TASK TO COMPLETE
Search the records below for the word "Cursor" and show every line where it occurs.

DATA
____

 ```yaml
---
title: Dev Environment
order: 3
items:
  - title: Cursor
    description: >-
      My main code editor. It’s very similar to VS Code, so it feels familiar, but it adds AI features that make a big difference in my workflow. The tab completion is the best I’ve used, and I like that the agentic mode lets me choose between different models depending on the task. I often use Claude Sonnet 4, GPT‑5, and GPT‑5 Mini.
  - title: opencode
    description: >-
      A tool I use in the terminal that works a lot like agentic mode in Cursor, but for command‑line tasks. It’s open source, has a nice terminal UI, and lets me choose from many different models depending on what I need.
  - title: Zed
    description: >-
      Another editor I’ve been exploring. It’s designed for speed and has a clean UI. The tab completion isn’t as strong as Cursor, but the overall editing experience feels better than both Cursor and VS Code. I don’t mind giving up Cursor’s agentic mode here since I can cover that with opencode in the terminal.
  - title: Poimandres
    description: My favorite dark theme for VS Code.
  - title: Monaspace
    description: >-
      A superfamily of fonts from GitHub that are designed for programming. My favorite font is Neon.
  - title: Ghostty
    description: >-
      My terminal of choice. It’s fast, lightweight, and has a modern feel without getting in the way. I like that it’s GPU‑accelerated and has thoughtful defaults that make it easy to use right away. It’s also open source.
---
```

____

YOUR RESPONSE
  - title: Cursor
      A tool I use in the terminal that works a lot like agentic mode in Cursor, but for command‑line tasks. It’s open source, has a nice terminal UI, and lets me choose from many different models depending on what I need.
      Another editor I’ve been exploring. It’s designed for speed and has a clean UI. The tab completion isn’t as strong as Cursor, but the overall editing experience feels better than both Cursor and VS Code. I don’t mind giving up Cursor’s agentic mode here since I can cover that with opencode in the terminal.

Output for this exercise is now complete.